The truth of the matter is that I’m incredibly glad that I left before I was subjected to that man’s smug mug yet again.
First of all, encountering him isn’t some super rare occurrence that I missed out on. Ray Comfort is not a hard man to find. If you want to run into him, just hit up the pier at Huntington Beach, CA on Saturday. He’s a Southern California fixture, not some retiring fellow who only makes rare appearances.
Secondly, while I know that some people get off on dealing with rabid ranting fundies, I don’t. Back when I wore a headscarf, I was often accosted by Christians. Every word they chose to use with me dripped of condescending assumptions: that my father beat me into submission, that I was forced to cover, that I didn’t know English, that I knew nothing of Jesus or the Bible. While it did afford me a bit of smug satisfaction to school them, I would have preferred to have been left alone. Post-deconversion, I was subjected to the same treatment if they happened to read my looks as “Muslim” or hear me speak of my Muslim past.
As a student, I did counter-protest Brother Jed as well as the Big Christian Sign Guys (the same people who once protested a fundraiser for orphans that I attended, not even kidding). However, what I enjoyed about that was not dealing with fundies, it was representing the majority opinion of the UC Irvine student body (i.e. that sign-waving, bile-spewing fundies are horrible people) as well as showing others that atheists aren’t just some force of negativity in the world.
Last, but not least, the way most atheists talk about Ray Comfort betrays both how bad of a person he is and how skewed I sometimes find other atheists’ priorities to be.
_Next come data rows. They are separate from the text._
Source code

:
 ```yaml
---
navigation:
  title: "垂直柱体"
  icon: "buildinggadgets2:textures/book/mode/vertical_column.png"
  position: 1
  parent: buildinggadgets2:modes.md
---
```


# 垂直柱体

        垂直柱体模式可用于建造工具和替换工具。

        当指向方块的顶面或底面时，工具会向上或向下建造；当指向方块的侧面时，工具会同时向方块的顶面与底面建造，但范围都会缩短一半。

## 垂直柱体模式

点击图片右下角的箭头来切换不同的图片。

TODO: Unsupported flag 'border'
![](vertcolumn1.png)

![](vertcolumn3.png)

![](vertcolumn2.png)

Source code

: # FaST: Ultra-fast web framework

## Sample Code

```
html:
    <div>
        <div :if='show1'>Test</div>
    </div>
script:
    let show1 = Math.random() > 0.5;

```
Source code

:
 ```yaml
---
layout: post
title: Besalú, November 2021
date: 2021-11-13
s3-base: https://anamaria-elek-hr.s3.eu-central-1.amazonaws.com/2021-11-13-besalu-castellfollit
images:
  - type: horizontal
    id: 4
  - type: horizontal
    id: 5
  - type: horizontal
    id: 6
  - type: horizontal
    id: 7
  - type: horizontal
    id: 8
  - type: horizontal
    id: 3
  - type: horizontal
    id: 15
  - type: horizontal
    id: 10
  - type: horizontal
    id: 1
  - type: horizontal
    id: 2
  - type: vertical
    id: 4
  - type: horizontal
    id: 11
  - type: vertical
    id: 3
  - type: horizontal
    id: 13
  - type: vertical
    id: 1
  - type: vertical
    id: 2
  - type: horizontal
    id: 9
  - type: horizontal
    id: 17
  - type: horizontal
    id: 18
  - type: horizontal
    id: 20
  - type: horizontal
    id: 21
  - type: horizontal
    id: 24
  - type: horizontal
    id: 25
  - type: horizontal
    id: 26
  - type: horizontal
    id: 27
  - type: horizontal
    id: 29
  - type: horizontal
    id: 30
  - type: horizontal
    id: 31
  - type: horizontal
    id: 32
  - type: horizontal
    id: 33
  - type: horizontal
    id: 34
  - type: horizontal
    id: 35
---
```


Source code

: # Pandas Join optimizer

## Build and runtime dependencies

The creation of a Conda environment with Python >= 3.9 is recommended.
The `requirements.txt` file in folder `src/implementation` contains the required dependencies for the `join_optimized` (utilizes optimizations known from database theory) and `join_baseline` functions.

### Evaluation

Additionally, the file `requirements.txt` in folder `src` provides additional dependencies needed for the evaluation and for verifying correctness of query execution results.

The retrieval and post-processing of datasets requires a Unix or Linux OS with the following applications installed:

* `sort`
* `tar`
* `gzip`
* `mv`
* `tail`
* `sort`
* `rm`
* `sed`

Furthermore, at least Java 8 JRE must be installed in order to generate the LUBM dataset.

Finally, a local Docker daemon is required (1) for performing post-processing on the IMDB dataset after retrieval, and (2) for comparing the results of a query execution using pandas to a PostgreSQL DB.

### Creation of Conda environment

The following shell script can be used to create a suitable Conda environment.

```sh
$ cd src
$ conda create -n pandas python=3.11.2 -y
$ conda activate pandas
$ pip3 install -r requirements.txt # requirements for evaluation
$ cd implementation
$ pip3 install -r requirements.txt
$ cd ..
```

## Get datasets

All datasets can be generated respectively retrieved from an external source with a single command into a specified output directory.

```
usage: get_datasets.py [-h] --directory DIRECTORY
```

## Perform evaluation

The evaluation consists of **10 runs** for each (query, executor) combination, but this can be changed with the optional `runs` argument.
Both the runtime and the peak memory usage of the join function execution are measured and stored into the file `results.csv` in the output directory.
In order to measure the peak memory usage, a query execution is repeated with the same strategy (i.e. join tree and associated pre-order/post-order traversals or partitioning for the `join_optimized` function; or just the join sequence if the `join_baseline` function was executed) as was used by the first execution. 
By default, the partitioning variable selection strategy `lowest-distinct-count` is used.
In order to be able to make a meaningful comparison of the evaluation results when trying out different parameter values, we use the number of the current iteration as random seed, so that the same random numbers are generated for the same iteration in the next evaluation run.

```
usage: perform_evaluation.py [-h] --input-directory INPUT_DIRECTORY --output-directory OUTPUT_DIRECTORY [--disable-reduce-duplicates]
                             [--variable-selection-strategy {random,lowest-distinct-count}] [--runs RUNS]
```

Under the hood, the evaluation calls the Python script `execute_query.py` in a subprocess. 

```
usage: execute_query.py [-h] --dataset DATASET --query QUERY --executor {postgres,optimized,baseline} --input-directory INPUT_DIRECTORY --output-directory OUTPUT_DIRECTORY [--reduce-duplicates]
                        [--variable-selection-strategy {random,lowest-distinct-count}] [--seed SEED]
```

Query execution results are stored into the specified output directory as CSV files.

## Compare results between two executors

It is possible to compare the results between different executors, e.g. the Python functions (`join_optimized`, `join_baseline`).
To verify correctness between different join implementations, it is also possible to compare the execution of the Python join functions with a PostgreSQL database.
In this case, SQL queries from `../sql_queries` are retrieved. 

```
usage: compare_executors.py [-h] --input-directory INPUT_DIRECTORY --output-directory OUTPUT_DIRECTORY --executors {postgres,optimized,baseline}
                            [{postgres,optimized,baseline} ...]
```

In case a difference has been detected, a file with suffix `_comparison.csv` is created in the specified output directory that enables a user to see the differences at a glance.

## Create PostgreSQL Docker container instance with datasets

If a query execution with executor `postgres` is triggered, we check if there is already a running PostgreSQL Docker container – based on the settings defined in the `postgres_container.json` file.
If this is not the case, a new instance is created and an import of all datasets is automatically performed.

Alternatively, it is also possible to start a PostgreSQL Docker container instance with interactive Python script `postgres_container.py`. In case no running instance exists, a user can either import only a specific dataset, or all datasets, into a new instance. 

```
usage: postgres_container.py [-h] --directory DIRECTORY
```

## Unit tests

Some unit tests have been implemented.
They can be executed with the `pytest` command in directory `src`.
In my estimation, Ray Comfort is a bad person, period. The first time I met him, he attended an Orange County Atheists meeting. At the time, I was still laying low as an atheist, so I sat at the table designated for those who did not want to be recorded for his website. He ended up paying for dinner (which annoyed me since I was broke at the time and had only ordered an iced tea in anticipation of having to pony up for the bill). The glow from his having fed us faded quickly as soon as I caught wind of his blog post on the matter, where he admits to having bought us food to shut us up. In my humble opinion, what was expressed was not the speech or attitude of a sincerely nice person.
Upon further research, I discovered his penchant for, ahem, creative editing, which knowledge later served me quite well. I attended Richard Dawkins’s talk at CalTech. Guess who was waiting, but without a ticket, along with the rest of the queue?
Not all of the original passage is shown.